Le malattie infettive sono caratterizzate da un parametro chiamato dagli esperti “r0”, il cosiddetto numero di riproduzione di base, che si riferisce alla potenziale trasmissibilità della patologia. In parole semplici, una polmonite virale con r0 pari 2 o 3 come quella innescata dal nuovo coronavirus emerso in Cina (2019-nCoV) sta a significare che un paziente infetto, in media, contagia dalle due alle tre persone. Ebbene, in ogni epidemia ci sono soggetti che sono in grado di infettare molte più persone – anche decine – rispetto alla media determinata dal valore r0. Questi soggetti vengono chiamati “super diffusori” (super-spreader in inglese), benché non si tratti di un termine squisitamente scientifico.

I super-diffusori del nuovo coronavirus

All'inizio di febbraio le autorità sanitarie di Pechino hanno annunciato di aver individuato i primi super diffusori del nuovo coronavirus. Fra essi vi sono un uomo della città di Xuzhou nella provincia di Jiangsu, che da solo ha infettato dieci persone, e un medico di Xinyu (provincia di Jiangxi), che avrebbe infettato in tutto quindici persone, la quasi totalità dei nuovi casi verificatisi nella città. Recentemente è stato individuato anche il primo super diffusore europeo, l'uomo d'affari britannico Steven Walsh. Il cinquantatreenne, che pur essendo guarito si trova ancora ricoverato al Guy's Hospital di Londra per precauzione, dopo aver contratto la malattia a Singapore (in un viaggio di lavoro) avrebbe trasmesso il coronavirus a cinque inglesi, cinque francesi e a uno spagnolo durante una successiva vacanza trascorsa in uno chalet sulle Alpi francesi.

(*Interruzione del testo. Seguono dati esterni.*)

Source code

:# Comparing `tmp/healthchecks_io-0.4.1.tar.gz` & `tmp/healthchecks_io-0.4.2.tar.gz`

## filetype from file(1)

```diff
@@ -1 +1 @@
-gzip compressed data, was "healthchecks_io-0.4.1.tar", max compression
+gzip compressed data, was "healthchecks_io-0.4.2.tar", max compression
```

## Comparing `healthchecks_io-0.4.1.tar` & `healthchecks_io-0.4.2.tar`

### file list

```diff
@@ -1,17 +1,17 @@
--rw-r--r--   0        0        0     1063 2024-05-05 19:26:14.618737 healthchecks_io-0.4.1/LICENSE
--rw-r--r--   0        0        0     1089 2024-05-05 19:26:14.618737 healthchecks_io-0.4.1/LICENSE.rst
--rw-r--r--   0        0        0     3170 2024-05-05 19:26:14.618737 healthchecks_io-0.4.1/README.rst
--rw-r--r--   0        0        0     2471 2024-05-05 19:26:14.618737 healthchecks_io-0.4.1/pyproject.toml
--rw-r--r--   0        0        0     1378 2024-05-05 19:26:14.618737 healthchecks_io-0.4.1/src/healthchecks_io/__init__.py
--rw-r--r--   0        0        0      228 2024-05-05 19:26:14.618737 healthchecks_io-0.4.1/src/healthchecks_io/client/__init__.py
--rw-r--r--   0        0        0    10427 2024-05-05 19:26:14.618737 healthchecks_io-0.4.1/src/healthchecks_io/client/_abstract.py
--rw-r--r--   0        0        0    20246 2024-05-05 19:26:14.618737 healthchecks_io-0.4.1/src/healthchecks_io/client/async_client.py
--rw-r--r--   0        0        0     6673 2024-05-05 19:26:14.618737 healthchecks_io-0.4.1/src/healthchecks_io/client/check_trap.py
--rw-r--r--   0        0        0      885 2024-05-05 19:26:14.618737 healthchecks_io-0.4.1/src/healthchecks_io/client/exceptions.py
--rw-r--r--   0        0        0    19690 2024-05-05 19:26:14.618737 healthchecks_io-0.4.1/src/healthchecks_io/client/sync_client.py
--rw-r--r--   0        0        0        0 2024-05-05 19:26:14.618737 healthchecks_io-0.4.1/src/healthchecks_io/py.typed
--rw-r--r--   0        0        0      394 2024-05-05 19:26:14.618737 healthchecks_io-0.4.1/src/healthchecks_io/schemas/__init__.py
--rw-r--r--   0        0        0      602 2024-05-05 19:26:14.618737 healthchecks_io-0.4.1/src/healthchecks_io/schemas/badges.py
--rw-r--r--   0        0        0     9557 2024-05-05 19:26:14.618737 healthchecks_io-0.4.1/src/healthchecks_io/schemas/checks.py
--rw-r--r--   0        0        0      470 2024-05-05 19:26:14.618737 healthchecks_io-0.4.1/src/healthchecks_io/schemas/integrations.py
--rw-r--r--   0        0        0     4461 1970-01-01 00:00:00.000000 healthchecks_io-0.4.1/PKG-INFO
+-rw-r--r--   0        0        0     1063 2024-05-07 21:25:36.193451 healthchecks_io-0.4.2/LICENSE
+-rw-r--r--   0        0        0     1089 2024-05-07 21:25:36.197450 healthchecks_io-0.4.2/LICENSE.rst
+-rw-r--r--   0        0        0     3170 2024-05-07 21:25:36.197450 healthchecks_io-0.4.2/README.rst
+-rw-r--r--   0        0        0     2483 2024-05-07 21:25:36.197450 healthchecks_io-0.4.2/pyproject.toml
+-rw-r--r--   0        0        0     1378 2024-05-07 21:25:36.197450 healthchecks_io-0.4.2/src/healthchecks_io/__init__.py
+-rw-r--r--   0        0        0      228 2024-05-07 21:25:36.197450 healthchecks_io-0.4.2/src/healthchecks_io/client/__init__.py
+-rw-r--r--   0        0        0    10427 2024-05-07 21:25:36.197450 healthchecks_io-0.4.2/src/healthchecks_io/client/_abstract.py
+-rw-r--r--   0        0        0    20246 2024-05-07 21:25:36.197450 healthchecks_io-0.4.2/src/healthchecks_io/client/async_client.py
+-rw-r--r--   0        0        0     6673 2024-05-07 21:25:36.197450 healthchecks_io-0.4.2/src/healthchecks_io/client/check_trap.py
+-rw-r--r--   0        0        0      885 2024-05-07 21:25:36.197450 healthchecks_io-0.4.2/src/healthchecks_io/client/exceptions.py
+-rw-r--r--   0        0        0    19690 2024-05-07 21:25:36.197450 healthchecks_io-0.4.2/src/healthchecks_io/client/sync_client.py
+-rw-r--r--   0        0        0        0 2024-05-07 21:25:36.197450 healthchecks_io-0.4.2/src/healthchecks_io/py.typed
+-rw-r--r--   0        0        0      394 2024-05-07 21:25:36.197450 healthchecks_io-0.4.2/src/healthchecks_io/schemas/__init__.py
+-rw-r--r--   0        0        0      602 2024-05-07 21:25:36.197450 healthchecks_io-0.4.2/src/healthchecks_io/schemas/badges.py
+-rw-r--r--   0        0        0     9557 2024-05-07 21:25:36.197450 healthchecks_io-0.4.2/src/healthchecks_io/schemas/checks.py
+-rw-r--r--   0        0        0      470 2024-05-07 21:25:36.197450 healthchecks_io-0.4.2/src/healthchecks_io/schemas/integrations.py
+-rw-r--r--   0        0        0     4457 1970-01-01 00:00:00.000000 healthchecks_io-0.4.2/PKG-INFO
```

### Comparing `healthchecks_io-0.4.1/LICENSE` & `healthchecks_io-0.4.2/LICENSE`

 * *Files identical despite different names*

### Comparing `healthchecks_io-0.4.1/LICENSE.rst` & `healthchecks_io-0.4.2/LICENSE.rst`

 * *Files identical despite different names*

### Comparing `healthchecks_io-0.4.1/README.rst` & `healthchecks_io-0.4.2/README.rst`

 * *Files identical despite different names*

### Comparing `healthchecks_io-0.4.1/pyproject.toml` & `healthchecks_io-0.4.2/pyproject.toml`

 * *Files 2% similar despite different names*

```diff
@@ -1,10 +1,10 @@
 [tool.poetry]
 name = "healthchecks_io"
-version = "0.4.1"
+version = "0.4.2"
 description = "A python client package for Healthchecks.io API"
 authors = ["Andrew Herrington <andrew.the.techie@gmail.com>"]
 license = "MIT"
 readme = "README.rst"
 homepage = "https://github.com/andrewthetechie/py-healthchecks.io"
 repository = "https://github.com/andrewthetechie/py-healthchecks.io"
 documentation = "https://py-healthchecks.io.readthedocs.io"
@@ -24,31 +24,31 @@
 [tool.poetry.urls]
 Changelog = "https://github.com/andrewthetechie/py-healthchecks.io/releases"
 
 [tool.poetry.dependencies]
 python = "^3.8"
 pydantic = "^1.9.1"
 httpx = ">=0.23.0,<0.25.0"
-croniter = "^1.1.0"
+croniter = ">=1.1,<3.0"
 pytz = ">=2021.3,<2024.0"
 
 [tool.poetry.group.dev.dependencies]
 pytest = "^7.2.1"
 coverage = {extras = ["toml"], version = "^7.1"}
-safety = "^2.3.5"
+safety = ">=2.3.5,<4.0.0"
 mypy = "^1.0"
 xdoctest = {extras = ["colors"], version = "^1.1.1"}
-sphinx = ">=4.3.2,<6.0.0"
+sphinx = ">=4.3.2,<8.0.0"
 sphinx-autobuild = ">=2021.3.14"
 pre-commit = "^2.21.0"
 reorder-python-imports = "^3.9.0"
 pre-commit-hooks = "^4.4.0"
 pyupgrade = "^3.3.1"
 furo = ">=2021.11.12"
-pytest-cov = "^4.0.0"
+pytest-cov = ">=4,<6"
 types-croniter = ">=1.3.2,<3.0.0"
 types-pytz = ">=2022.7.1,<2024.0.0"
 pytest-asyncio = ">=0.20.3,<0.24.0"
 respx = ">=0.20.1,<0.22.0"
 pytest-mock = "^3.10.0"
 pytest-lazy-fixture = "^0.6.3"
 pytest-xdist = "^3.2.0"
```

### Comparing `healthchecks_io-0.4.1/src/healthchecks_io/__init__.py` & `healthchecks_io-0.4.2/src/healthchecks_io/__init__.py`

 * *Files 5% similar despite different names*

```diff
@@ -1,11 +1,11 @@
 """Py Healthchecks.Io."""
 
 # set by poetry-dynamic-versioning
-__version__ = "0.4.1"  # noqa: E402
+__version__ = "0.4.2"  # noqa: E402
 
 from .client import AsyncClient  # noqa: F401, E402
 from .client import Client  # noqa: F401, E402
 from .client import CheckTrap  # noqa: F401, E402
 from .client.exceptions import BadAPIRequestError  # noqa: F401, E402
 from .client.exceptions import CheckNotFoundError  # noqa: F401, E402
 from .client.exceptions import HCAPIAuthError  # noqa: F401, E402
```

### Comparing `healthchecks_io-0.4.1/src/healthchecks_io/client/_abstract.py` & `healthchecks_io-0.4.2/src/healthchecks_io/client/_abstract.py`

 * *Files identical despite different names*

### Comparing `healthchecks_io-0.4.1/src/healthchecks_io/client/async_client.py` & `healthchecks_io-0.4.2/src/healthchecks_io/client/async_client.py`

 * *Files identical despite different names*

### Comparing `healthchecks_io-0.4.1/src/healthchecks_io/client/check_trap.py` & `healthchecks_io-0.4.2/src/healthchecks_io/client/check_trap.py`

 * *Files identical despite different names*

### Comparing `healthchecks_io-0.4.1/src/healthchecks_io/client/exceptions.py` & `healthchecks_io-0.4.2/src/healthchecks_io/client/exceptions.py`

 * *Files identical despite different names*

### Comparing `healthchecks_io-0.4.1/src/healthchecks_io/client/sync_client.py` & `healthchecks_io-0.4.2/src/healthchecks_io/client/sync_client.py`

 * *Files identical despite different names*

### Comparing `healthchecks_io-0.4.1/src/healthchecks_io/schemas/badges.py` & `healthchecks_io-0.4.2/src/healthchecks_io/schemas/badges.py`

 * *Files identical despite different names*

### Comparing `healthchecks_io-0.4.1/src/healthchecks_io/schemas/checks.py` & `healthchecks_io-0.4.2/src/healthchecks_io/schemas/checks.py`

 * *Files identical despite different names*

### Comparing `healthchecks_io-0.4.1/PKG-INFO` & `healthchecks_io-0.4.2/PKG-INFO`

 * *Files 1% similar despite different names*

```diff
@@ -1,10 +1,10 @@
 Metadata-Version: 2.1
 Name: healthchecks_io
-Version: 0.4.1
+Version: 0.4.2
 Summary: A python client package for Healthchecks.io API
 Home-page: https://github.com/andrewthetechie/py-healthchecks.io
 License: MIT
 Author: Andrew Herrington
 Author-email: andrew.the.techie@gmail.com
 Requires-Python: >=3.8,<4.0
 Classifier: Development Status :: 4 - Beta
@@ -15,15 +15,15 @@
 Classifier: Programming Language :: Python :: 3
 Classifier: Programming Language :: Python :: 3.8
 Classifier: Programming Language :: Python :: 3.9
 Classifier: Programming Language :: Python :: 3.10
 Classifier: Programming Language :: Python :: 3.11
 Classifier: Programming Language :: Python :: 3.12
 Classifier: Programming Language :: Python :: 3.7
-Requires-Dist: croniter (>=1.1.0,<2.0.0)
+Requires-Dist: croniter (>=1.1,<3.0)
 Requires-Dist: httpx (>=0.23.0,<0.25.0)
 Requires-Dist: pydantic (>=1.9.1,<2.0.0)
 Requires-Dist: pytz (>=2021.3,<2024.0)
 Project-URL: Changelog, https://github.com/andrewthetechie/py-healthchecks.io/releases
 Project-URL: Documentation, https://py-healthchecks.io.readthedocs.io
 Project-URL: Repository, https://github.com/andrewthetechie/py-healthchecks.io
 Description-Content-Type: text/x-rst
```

Le tipologie di super diffusori

Fondamentalmente esistono due tipologie di super diffusori, come spiegato alla BBC dalla dottoressa Nathalie MacDermott del King's College di Londra e dal dottor John Edmunds della London School of Hygiene and Tropical Medicine. Il primo tipo è rappresentato persone che entrano spesso in contatto con gli altri, per lavoro o studio, e che per questa ragione tendono a infettare con maggiore frequenza rispetto a chi ha pochi contatti, indipendentemente dalla presenza o meno dei sintomi. I bambini, spiega la dottoressa MacDermott, sono tra i principali diffusori di malattie infettive per questo motivo. I super diffusori propriamente detti sono invece coloro che rilasciano quantità più elevate di virus nell'ambiente; per questa ragione chiunque entri in contatto con loro ha maggiori probabilità di essere contagiato. Come spiegato dagli scienziati, all'inizio della Sindrome respiratoria acuta grave (SARS), quando ancora non si sapeva bene con che cosa si avesse a che fare, gli ospedali divennero veri e propri centri di super diffusione, poiché i super diffusori malati contagiarono il personale sanitario che a sua volta trasmise il virus ad altri pazienti. Tra i quasi 800 morti della SARS molti furono proprio infermieri e medici.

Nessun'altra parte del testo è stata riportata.